AIM OF THE EXERCISE
Report how many lines of the data contain the string "exclua". Add nothing.

Records from a data collection
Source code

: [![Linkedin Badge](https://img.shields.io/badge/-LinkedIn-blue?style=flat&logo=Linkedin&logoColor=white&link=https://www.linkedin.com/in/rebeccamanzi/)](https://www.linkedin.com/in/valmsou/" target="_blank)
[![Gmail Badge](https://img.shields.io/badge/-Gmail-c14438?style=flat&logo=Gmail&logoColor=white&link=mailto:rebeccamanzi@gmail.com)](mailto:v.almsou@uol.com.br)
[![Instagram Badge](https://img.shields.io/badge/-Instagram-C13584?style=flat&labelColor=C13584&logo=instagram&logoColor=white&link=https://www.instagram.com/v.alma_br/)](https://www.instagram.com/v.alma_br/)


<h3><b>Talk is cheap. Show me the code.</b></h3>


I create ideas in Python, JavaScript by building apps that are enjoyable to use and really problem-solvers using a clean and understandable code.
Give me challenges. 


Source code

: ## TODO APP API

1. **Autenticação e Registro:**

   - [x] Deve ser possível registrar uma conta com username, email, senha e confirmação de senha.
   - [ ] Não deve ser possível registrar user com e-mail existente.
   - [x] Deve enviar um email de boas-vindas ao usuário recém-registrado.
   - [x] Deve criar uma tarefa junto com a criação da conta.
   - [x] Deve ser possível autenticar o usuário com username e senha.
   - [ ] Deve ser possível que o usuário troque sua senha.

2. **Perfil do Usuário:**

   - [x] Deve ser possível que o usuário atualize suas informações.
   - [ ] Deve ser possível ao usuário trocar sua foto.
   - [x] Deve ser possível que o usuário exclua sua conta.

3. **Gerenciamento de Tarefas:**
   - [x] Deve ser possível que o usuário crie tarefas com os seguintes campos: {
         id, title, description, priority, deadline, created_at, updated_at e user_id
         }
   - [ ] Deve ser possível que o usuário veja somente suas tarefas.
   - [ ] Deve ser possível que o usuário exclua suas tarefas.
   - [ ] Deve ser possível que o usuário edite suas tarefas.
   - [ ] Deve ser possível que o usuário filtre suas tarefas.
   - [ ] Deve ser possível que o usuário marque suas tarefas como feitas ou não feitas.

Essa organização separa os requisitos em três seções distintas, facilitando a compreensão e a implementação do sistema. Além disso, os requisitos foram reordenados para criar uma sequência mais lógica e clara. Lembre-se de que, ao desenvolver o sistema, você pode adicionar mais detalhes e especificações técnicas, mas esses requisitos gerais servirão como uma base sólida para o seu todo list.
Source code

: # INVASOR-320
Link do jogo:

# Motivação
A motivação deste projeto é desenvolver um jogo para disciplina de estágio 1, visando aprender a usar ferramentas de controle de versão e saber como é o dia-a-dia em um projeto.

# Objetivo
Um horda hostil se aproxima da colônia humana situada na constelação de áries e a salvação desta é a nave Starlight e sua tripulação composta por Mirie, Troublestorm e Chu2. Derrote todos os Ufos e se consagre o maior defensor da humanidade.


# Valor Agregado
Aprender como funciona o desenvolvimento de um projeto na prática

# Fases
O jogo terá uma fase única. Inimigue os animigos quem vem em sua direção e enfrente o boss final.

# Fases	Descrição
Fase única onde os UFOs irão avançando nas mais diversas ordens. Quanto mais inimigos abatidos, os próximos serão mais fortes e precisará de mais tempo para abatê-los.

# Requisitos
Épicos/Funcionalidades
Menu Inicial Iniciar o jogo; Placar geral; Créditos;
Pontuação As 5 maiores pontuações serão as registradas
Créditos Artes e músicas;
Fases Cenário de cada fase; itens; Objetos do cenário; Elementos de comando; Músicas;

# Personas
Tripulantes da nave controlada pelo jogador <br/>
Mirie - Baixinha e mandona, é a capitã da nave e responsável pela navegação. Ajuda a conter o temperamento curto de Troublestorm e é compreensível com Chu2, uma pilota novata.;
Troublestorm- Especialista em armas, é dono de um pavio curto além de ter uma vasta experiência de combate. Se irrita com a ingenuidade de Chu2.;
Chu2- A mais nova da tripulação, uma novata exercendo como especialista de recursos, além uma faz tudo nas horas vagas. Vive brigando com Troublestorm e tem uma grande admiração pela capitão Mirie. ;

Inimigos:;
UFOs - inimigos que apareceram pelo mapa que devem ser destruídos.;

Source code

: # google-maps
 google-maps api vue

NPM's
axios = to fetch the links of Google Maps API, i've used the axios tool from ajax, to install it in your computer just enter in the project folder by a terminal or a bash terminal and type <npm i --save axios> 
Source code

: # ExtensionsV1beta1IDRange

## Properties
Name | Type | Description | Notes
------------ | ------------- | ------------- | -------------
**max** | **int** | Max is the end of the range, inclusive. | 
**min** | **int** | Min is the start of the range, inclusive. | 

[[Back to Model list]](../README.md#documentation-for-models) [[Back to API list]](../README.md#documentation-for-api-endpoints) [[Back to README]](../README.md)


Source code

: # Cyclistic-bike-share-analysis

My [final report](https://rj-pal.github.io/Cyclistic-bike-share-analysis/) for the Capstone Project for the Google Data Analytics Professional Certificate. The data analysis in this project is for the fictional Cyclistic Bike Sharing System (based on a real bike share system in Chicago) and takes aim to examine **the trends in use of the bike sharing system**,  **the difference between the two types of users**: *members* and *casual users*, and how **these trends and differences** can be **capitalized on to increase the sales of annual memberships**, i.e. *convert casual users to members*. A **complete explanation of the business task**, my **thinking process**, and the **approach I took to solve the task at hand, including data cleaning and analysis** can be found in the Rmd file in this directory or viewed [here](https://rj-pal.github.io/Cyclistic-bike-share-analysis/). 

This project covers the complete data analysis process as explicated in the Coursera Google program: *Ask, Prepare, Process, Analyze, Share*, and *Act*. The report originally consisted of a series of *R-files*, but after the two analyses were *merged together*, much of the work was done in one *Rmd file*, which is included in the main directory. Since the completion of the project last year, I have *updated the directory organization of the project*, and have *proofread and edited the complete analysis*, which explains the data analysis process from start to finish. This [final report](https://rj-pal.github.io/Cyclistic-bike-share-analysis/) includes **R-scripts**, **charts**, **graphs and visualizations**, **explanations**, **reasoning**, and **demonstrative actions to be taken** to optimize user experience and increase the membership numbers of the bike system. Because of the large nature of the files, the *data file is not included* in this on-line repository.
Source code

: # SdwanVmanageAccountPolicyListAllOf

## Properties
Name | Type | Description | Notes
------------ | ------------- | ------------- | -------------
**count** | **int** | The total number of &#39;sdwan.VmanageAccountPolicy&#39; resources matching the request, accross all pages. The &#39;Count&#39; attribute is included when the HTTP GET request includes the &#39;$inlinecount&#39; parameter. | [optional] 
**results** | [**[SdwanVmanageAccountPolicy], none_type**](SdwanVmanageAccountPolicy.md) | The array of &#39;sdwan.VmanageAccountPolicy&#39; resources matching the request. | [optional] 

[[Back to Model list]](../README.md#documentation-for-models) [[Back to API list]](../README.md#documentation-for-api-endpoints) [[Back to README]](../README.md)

EXERCISE RESPONSE
2